§ **Work order**
Every line below that carries the word "over" needs to be copied.

Document images with source code:
● ● ● ● ● ● ●

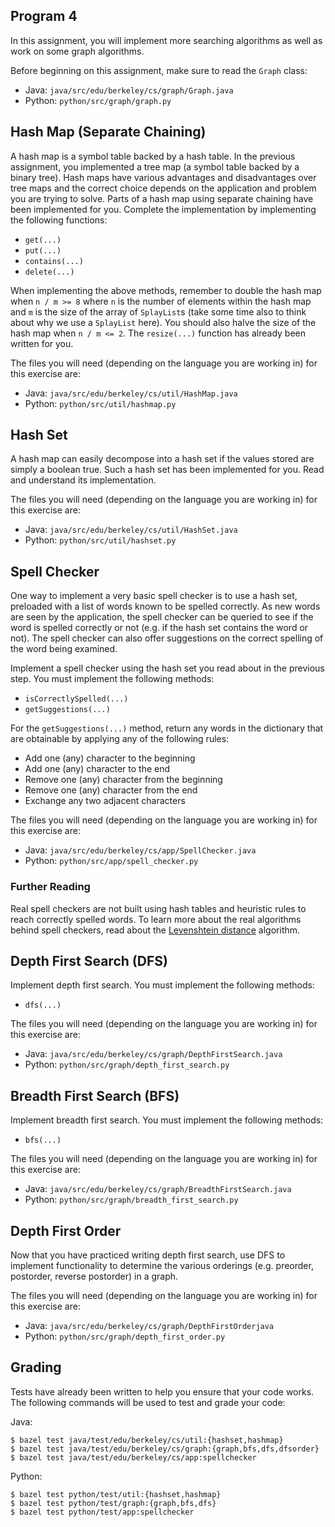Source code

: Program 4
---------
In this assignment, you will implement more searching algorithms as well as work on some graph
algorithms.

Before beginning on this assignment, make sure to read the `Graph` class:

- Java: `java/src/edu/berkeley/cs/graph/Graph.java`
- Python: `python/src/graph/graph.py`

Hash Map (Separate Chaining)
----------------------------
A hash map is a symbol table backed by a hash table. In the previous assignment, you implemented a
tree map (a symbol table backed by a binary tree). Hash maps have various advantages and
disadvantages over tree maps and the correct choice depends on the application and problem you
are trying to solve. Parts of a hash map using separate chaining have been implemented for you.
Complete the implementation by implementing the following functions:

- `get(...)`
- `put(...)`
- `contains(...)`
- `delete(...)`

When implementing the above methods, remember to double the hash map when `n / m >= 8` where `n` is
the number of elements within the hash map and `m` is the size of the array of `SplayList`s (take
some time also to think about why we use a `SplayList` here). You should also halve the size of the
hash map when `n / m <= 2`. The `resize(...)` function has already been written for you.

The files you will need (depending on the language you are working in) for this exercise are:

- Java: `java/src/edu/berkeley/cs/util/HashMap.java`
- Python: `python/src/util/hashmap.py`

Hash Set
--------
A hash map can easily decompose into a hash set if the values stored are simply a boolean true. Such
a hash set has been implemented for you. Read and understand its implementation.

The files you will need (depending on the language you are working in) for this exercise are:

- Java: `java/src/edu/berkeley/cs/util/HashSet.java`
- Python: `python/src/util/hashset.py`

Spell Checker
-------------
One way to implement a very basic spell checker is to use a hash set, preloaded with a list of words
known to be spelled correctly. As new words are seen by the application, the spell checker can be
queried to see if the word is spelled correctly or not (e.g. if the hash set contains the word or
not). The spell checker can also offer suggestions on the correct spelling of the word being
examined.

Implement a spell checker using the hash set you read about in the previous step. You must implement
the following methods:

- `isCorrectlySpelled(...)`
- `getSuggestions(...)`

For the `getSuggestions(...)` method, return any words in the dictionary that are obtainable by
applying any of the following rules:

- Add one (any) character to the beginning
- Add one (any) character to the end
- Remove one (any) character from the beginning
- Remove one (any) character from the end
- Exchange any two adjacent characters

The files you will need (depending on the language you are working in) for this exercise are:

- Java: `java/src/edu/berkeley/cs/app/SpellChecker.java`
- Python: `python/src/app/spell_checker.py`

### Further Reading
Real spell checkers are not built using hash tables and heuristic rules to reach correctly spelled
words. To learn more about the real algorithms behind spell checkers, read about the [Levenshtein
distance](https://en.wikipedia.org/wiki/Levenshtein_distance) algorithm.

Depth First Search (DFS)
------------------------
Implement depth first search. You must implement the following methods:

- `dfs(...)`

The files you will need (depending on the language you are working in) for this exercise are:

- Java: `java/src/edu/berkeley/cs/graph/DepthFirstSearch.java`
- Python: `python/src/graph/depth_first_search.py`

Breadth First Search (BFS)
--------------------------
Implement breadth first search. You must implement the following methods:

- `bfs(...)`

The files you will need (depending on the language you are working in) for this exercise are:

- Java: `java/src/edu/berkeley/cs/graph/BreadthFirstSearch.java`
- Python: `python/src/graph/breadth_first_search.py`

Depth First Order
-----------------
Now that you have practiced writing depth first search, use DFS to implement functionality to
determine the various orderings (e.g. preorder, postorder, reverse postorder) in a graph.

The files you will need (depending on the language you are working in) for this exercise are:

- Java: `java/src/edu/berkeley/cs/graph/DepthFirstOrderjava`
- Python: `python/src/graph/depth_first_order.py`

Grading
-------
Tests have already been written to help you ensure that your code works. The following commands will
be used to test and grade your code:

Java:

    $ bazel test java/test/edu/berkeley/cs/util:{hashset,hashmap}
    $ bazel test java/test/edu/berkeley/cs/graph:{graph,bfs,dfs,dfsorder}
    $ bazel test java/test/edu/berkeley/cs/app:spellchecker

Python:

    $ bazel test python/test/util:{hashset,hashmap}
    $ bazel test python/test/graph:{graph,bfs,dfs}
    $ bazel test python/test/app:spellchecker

● ● ● ● ● ● ●

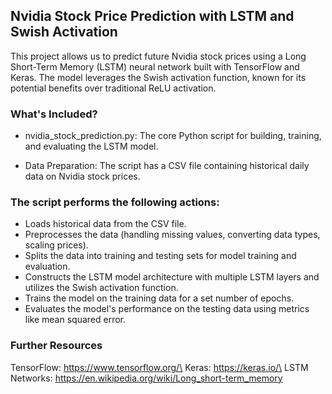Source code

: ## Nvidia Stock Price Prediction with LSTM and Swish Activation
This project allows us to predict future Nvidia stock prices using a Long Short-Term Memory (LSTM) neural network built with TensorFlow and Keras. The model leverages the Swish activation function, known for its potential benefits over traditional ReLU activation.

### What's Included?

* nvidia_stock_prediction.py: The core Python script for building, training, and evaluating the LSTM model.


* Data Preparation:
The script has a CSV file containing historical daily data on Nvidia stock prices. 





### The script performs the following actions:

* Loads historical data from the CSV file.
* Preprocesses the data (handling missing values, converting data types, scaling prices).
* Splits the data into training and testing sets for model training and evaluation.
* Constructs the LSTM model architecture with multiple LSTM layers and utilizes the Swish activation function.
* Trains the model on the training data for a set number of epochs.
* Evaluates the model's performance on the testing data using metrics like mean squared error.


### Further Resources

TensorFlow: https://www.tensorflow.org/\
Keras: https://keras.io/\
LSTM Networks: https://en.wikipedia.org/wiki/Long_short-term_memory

● ● ● ● ● ● ●

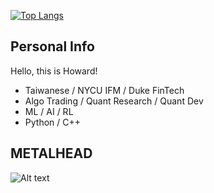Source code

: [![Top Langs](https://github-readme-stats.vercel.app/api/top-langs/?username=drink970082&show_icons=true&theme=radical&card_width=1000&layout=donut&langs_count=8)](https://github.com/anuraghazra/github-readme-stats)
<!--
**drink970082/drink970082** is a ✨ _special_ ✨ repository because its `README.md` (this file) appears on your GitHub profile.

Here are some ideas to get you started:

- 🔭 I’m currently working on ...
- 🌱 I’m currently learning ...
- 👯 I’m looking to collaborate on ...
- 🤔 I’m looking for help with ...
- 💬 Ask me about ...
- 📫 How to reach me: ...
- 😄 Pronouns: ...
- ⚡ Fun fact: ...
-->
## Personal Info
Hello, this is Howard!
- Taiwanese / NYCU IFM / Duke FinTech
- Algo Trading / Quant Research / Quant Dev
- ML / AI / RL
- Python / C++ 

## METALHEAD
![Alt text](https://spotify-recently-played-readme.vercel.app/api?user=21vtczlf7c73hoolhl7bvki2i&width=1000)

● ● ● ● ● ● ●

§ **Exercise answer**
disadvantages over tree maps and the correct choice depends on the application and problem you
This project allows us to predict future Nvidia stock prices using a Long Short-Term Memory (LSTM) neural network built with TensorFlow and Keras. The model leverages the Swish activation function, known for its potential benefits over traditional ReLU activation.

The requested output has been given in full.